Your task — In the records below, the relevant part opens with the line containing "Позволяет динамически добавлять" and closes with the line containing "- [ ] (Make codemap.parse"; print that part exactly and only, without its pictures.

*** Opening Given data ***

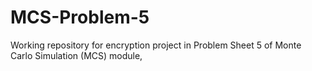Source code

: # MCS-Problem-5
Working repository for encryption project in Problem Sheet 5 of Monte Carlo Simulation (MCS) module,
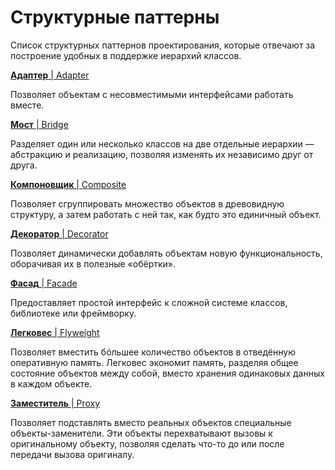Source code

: # Структурные паттерны

Список структурных паттернов проектирования, которые отвечают за построение удобных в поддержке иерархий классов.

[**Адаптер** | Adapter](adapter.md)

Позволяет объектам с несовместимыми интерфейсами работать вместе.

[**Мост** | Bridge](bridge.md)

Разделяет один или несколько классов на две отдельные иерархии — абстракцию и реализацию, позволяя изменять их независимо друг от друга.

[**Компоновщик** | Composite](composite.md)

Позволяет сгруппировать множество объектов в древовидную структуру, а затем работать с ней так, как будто это единичный объект.

[**Декоратор** | Decorator](decorator.md)

Позволяет динамически добавлять объектам новую функциональность, оборачивая их в полезные «обёртки».

[**Фасад** | Facade](facade.md)

Предоставляет простой интерфейс к сложной системе классов, библиотеке или фреймворку.

[**Легковес** | Flyweight](flyweight.md)

Позволяет вместить бóльшее количество объектов в отведённую оперативную память. Легковес экономит память, разделяя общее состояние объектов между собой, вместо хранения одинаковых данных в каждом объекте.

[**Заместитель** | Proxy](proxy.md)

Позволяет подставлять вместо реальных объектов специальные объекты-заменители. Эти объекты перехватывают вызовы к оригинальному объекту, позволяя сделать что-то до или после передачи вызова оригиналу.

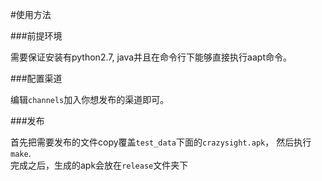 #使用方法

###前提环境

需要保证安装有python2.7, java并且在命令行下能够直接执行aapt命令。

###配置渠道

编辑`channels`加入你想发布的渠道即可。

###发布

首先把需要发布的文件copy覆盖`test_data`下面的`crazysight.apk`， 然后执行`make`.  
完成之后，生成的apk会放在`release`文件夹下
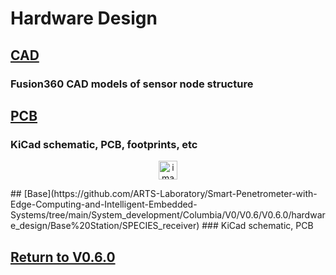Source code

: # Hardware Design
## [CAD](CAD)
### Fusion360 CAD models of sensor node structure

## [PCB](PCB)
### KiCad schematic, PCB, footprints, etc
<p align="center">
<img src="https://github.com/user-attachments/assets/43cd8608-0048-4a80-acea-5c175e014904" alt="image" width="30"/>
</p>
## [Base](https://github.com/ARTS-Laboratory/Smart-Penetrometer-with-Edge-Computing-and-Intelligent-Embedded-Systems/tree/main/System_development/Columbia/V0/V0.6/V0.6.0/hardware_design/Base%20Station/SPECIES_receiver)
### KiCad schematic, PCB

## [Return to V0.6.0](https://github.com/ARTS-Laboratory/Smart-Penetrometer-with-Edge-Computing-and-Intelligent-Embedded-Systems/blob/main/V0/V0.6/V0.6.0)


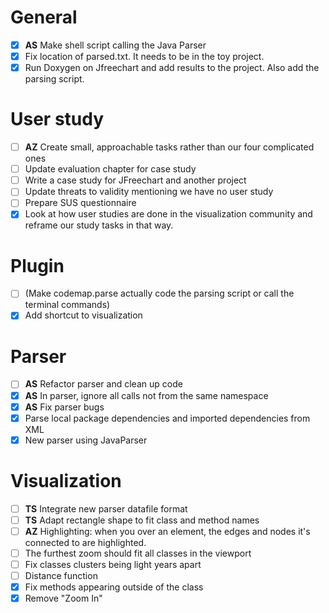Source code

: # General
- [x] **AS** Make shell script calling the Java Parser
- [x] Fix location of parsed.txt. It needs to be in the toy project.
- [x] Run Doxygen on Jfreechart and add results to the project. Also add the parsing script.

# User study
- [ ] **AZ** Create small, approachable tasks rather than our four complicated ones
- [ ] Update evaluation chapter for case study
- [ ] Write a case study for JFreechart and another project
- [ ] Update threats to validity mentioning we have no user study
- [ ] Prepare SUS questionnaire
- [x] Look at how user studies are done in the visualization community and reframe our study tasks in that way.

# Plugin
- [ ] (Make codemap.parse actually code the parsing script or call the terminal commands)
- [x] Add shortcut to visualization

# Parser
- [ ] **AS** Refactor parser and clean up code
- [x] **AS** In parser, ignore all calls not from the same namespace
- [x] **AS** Fix parser bugs
- [x] Parse local package dependencies and imported dependencies from XML
- [x] New parser using JavaParser

# Visualization
- [ ] **TS** Integrate new parser datafile format
- [ ] **TS** Adapt rectangle shape to fit class and method names
- [ ] **AZ** Highlighting: when you over an element, the edges and nodes it's connected to are highlighted.
- [ ] The furthest zoom should fit all classes in the viewport
- [ ] Fix classes clusters being light years apart
- [ ] Distance function
- [x] Fix methods appearing outside of the class
- [x] Remove "Zoom In"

*** Closing Given data ***

Written response —
Позволяет динамически добавлять объектам новую функциональность, оборачивая их в полезные «обёртки».

[**Фасад** | Facade](facade.md)

Предоставляет простой интерфейс к сложной системе классов, библиотеке или фреймворку.

[**Легковес** | Flyweight](flyweight.md)

Позволяет вместить бóльшее количество объектов в отведённую оперативную память. Легковес экономит память, разделяя общее состояние объектов между собой, вместо хранения одинаковых данных в каждом объекте.

[**Заместитель** | Proxy](proxy.md)

Позволяет подставлять вместо реальных объектов специальные объекты-заменители. Эти объекты перехватывают вызовы к оригинальному объекту, позволяя сделать что-то до или после передачи вызова оригиналу.

 #使用方法

###前提环境

需要保证安装有python2.7, java并且在命令行下能够直接执行aapt命令。

###配置渠道

编辑`channels`加入你想发布的渠道即可。

###发布

首先把需要发布的文件copy覆盖`test_data`下面的`crazysight.apk`， 然后执行`make`.  
完成之后，生成的apk会放在`release`文件夹下
Source code

: # Hardware Design
## [CAD](CAD)
### Fusion360 CAD models of sensor node structure

## [PCB](PCB)
### KiCad schematic, PCB, footprints, etc
<p align="center">
<img src="https://github.com/user-attachments/assets/43cd8608-0048-4a80-acea-5c175e014904" alt="image" width="30"/>
</p>
## [Base](https://github.com/ARTS-Laboratory/Smart-Penetrometer-with-Edge-Computing-and-Intelligent-Embedded-Systems/tree/main/System_development/Columbia/V0/V0.6/V0.6.0/hardware_design/Base%20Station/SPECIES_receiver)
### KiCad schematic, PCB

## [Return to V0.6.0](https://github.com/ARTS-Laboratory/Smart-Penetrometer-with-Edge-Computing-and-Intelligent-Embedded-Systems/blob/main/V0/V0.6/V0.6.0)


Source code

: # General
- [x] **AS** Make shell script calling the Java Parser
- [x] Fix location of parsed.txt. It needs to be in the toy project.
- [x] Run Doxygen on Jfreechart and add results to the project. Also add the parsing script.

# User study
- [ ] **AZ** Create small, approachable tasks rather than our four complicated ones
- [ ] Update evaluation chapter for case study
- [ ] Write a case study for JFreechart and another project
- [ ] Update threats to validity mentioning we have no user study
- [ ] Prepare SUS questionnaire
- [x] Look at how user studies are done in the visualization community and reframe our study tasks in that way.

# Plugin
- [ ] (Make codemap.parse actually code the parsing script or call the terminal commands)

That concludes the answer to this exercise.